Le tribunal de commerce de Tours, par un jugement du 13 janvier 2026, statue sur le maintien de la période d’observation ouverte le 18 novembre 2025 à l’égard d’une entreprise individuelle de boulangerie. La procédure collective a été initiée par un redressement judiciaire, et la question centrale porte sur la capacité financière de l’entreprise à poursuivre son activité.
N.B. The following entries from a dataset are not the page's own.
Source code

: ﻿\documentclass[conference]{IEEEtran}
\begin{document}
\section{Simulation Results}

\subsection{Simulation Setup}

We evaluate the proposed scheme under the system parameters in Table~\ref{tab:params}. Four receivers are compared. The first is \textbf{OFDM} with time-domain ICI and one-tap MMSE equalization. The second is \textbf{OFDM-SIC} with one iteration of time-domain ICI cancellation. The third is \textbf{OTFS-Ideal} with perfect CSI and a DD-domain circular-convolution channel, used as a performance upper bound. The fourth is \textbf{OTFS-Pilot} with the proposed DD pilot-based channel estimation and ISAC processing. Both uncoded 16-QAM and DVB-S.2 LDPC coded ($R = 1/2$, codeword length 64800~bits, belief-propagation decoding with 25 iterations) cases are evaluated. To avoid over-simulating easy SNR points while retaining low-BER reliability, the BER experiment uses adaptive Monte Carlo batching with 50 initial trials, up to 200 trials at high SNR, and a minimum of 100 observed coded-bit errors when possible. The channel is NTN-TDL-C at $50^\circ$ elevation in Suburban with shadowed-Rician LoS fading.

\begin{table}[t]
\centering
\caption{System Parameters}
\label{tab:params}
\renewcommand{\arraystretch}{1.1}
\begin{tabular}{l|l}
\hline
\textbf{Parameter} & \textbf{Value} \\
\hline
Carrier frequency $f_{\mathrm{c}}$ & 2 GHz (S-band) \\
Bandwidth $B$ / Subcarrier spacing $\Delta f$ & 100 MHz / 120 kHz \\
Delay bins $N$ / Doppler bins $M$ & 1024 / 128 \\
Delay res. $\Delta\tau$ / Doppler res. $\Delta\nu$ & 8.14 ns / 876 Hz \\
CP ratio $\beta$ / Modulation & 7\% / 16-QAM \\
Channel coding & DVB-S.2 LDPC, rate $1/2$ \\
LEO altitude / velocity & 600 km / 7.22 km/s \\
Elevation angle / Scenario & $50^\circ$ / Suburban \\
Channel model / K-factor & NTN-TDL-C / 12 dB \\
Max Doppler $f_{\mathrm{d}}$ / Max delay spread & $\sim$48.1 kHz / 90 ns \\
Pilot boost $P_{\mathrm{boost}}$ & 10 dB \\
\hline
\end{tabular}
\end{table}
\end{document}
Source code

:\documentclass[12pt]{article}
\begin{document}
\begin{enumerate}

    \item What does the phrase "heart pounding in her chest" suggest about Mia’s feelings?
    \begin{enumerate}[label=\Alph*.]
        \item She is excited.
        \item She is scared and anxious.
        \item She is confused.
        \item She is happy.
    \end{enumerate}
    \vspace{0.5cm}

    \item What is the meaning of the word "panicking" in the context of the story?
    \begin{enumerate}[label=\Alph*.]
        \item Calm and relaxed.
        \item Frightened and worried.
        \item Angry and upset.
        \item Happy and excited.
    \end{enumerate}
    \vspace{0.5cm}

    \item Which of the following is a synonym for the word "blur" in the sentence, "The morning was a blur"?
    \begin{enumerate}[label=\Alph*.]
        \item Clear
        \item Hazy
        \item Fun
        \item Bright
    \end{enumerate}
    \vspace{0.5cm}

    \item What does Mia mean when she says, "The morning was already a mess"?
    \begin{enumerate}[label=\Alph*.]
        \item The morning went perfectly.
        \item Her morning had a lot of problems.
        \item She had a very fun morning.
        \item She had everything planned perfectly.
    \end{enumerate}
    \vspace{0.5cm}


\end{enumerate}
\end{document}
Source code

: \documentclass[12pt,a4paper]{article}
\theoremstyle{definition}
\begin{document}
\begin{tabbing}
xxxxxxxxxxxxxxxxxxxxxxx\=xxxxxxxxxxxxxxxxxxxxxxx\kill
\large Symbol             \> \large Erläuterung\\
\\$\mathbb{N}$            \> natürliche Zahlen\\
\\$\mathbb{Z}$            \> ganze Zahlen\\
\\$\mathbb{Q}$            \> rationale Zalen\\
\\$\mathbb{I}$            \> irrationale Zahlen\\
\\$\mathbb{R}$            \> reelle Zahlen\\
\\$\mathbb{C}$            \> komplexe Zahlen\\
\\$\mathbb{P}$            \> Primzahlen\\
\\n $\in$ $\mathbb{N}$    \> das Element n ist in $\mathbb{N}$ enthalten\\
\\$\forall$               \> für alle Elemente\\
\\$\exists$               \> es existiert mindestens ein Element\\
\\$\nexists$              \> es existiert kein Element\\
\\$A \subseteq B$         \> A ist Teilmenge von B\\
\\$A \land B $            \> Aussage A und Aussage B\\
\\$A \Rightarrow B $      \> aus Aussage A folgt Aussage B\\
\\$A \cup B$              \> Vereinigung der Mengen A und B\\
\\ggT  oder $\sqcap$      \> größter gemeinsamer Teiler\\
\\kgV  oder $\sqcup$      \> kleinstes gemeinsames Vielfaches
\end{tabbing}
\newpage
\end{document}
Le tribunal ordonne la prolongation de la période d’observation jusqu’au 18 mai 2026, estimant que les conditions légales sont remplies. La solution retenue repose sur l’existence de capacités de financement suffisantes pour assurer la continuité de l’exploitation.
I. L’appréciation des capacités de financement comme condition de la poursuite
Le tribunal constate que l’entreprise dispose de ressources financières adéquates pour maintenir son activité pendant la période d’observation. Il relève que “l’entreprise dispose de capacités de financement suffisantes pour assurer la poursuite de la période d’observation” (Motifs). Cette appréciation concrète permet d’écarter tout risque de cessation immédiate des paiements et de favoriser l’élaboration d’un plan de redressement. La valeur de cette décision est de donner un cadre temporel pour préparer une solution durable. Sa portée est d’éviter une liquidation prématurée en offrant une chance de réorganisation.
II. Les conséquences procédurales et les obligations du débiteur
Le jugement impose au débiteur de fournir régulièrement des informations sur sa situation financière au juge-commissaire. Il est prévu qu’“à la fin de la période d’observation, le débiteur informe ce dernier des résultats de l’exploitation, de la situation de trésorerie” (Dispositif). Cette obligation garantit un suivi rigoureux de l’activité et permet d’anticiper d’éventuelles difficultés. La portée de cette mesure est de maintenir une transparence totale entre les parties. En outre, une audience de point est fixée au 3 mars 2026 pour évaluer l’opportunité d’un redressement ou d’une liquidation judiciaire.